DIRECTIONS → Copy each line in the data that includes the word "клиентов".

SUPPLIED RECORDS →
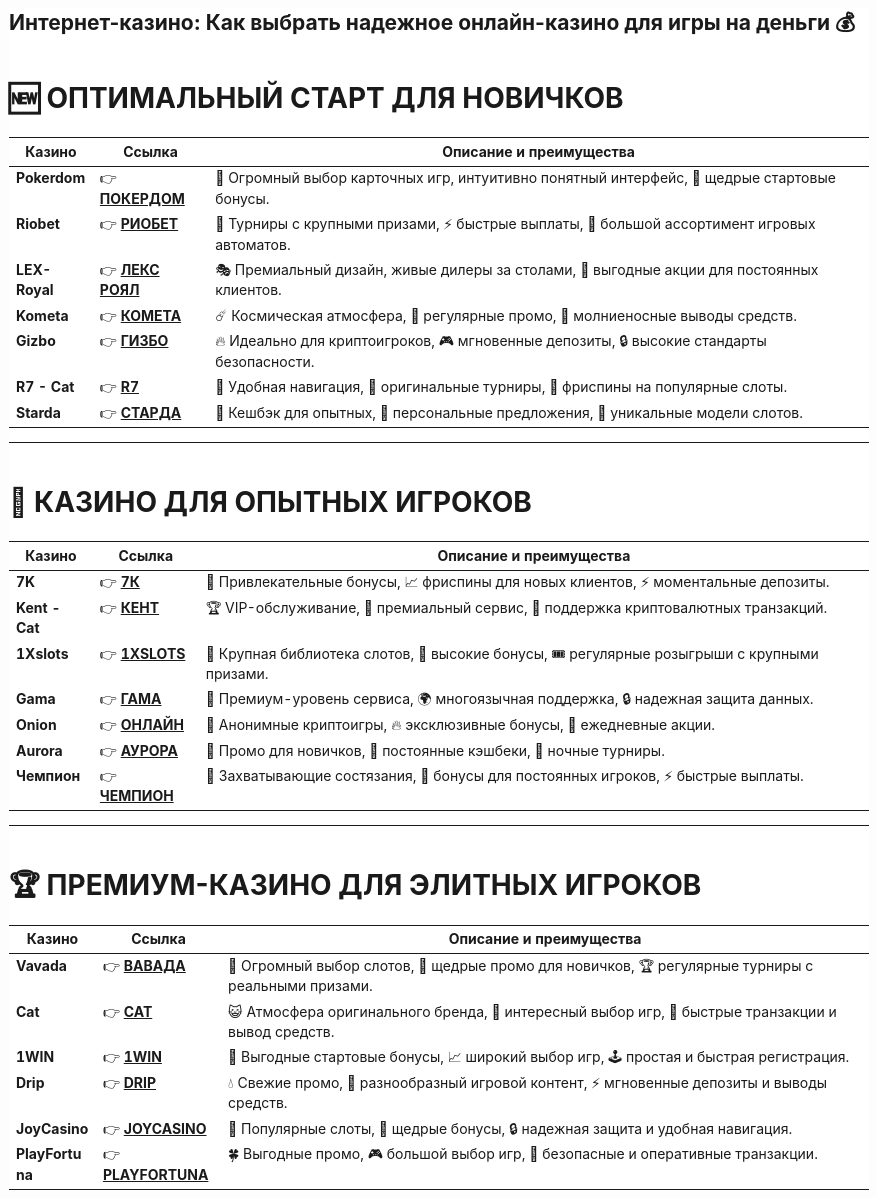 ## **Интернет-казино: Как выбрать надежное онлайн-казино для игры на деньги 💰**
# 🆕 ОПТИМАЛЬНЫЙ СТАРТ ДЛЯ НОВИЧКОВ

| Казино        | Ссылка                                              | Описание и преимущества                                                                     |
| ------------- | --------------------------------------------------- | ------------------------------------------------------------------------------------------- |
| **Pokerdom**  | 👉 [**ПОКЕРДОМ**](https://brandplay.link/FwVc4f)    | 💎 Огромный выбор карточных игр, интуитивно понятный интерфейс, 🎁 щедрые стартовые бонусы. |
| **Riobet**    | 👉 [**РИОБЕТ**](https://brandplay.link/TnjsxFvH)    | 🌟 Турниры с крупными призами, ⚡ быстрые выплаты, 🎲 большой ассортимент игровых автоматов. |
| **LEX-Royal** | 👉 [**ЛЕКС РОЯЛ**](https://brandplay.link/VMqNXPFs) | 🎭 Премиальный дизайн, живые дилеры за столами, 🎁 выгодные акции для постоянных клиентов.  |
| **Kometa**    | 👉 [**КОМЕТА**](https://brandplay.link/jHzFFYGv)    | ☄️ Космическая атмосфера, 🎁 регулярные промо, 🚀 молниеносные выводы средств.              |
| **Gizbo**     | 👉 [**ГИЗБО**](https://brandplay.link/rvzLrVLp)     | 🔥 Идеально для криптоигроков, 🎮 мгновенные депозиты, 🔒 высокие стандарты безопасности.   |
| **R7 - Cat**  | 👉 [**R7**](https://brandplay.link/dByFXP7h)        | 🎉 Удобная навигация, 🌟 оригинальные турниры, 🎁 фриспины на популярные слоты.             |
| **Starda**    | 👉 [**СТАРДА**](https://brandplay.link/HDcDrxLk)    | 🚀 Кешбэк для опытных, 🤑 персональные предложения, 🎰 уникальные модели слотов.            |

***

# 🌟 КАЗИНО ДЛЯ ОПЫТНЫХ ИГРОКОВ

| Казино         | Ссылка                                                                                           | Описание и преимущества                                                                       |
| -------------- | ------------------------------------------------------------------------------------------------ | --------------------------------------------------------------------------------------------- |
| **7K**         | 👉 [**7К**](https://brandplay.link/dd46bNgD)                                                     | 🔔 Привлекательные бонусы, 📈 фриспины для новых клиентов, ⚡ моментальные депозиты.           |
| **Kent - Cat** | 👉 [**КЕНТ**](https://brandplay.link/XRH1g6Vb)                                                   | 🏆 VIP-обслуживание, 💎 премиальный сервис, 📲 поддержка криптовалютных транзакций.           |
| **1Xslots**    | 👉 [**1XSLOTS**](https://brandplay.link/J2ZbqMPZ)                                                | 🎰 Крупная библиотека слотов, 🎁 высокие бонусы, 🎟️ регулярные розыгрыши с крупными призами. |
| **Gama**       | 👉 [**ГАМА**](https://brandplay.link/RD52jZbL)                                                   | 💎 Премиум-уровень сервиса, 🌍 многоязычная поддержка, 🔒 надежная защита данных.             |
| **Onion**      | 👉 [**ОНЛАЙН**](https://brandplay.link/8LcS6Djb)                                                 | 🧅 Анонимные криптоигры, 🔥 эксклюзивные бонусы, 💸 ежедневные акции.                         |
| **Aurora**     | 👉 [**АУРОРА**](https://10trafic-stat2.com/click/668546556bcc6313411604bc/6766/13031/subaccount) | 🌌 Промо для новичков, 🤑 постоянные кэшбеки, 🚀 ночные турниры.                              |
| **Чемпион**    | 👉 [**ЧЕМПИОН**](https://temon-gter.cfd/go/9n8?p56190p303844p3509t17502)                         | 🏅 Захватывающие состязания, 🎁 бонусы для постоянных игроков, ⚡ быстрые выплаты.             |

***

# 🏆 ПРЕМИУМ-КАЗИНО ДЛЯ ЭЛИТНЫХ ИГРОКОВ

| Казино          | Ссылка                                                                                                       | Описание и преимущества                                                                            |
| --------------- | ------------------------------------------------------------------------------------------------------------ | -------------------------------------------------------------------------------------------------- |
| **Vavada**      | 👉 [**ВАВАДА**](https://partnervavadarv.com?promo=75590753-cc8b-4c4a-8d71-99b7a2293439-jud\&target=register) | 🌟 Огромный выбор слотов, 🎁 щедрые промо для новичков, 🏆 регулярные турниры с реальными призами. |
| **Cat**         | 👉 [**CAT**](https://catchthecatthree.com/d1bfb4f94)                                                         | 😺 Атмосфера оригинального бренда, 🎰 интересный выбор игр, 💸 быстрые транзакции и вывод средств. |
| **1WIN**        | 👉 [**1WIN**](https://brandplay.link/9sD8CZLQ)                                                               | 🌟 Выгодные стартовые бонусы, 📈 широкий выбор игр, 🕹️ простая и быстрая регистрация.             |
| **Drip**        | 👉 [**DRIP**](https://drp-irrs01.com/c4bf3bd2f)                                                              | 💧 Свежие промо, 🎰 разнообразный игровой контент, ⚡ мгновенные депозиты и выводы средств.         |
| **JoyCasino**   | 👉 [**JOYCASINO**](https://rpc30.call2me.pro/?/ru/registration?apkpop=0\&partner=p24970p3289525p8e5d)        | 🎉 Популярные слоты, 🎁 щедрые бонусы, 🔒 надежная защита и удобная навигация.                     |
| **PlayFortuna** | 👉 [**PLAYFORTUNA**](https://4v4rg0e52p.com/alt/playfortuna?27f770988db651f9cc8f16742d88cecd)                | 🍀 Выгодные промо, 🎮 большой выбор игр, 🏦 безопасные и оперативные транзакции.                   |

ANSWER FOR THIS EXERCISE →
| **LEX-Royal** | 👉 [**ЛЕКС РОЯЛ**](https://brandplay.link/VMqNXPFs) | 🎭 Премиальный дизайн, живые дилеры за столами, 🎁 выгодные акции для постоянных клиентов.  |
| **7K**         | 👉 [**7К**](https://brandplay.link/dd46bNgD)                                                     | 🔔 Привлекательные бонусы, 📈 фриспины для новых клиентов, ⚡ моментальные депозиты.           |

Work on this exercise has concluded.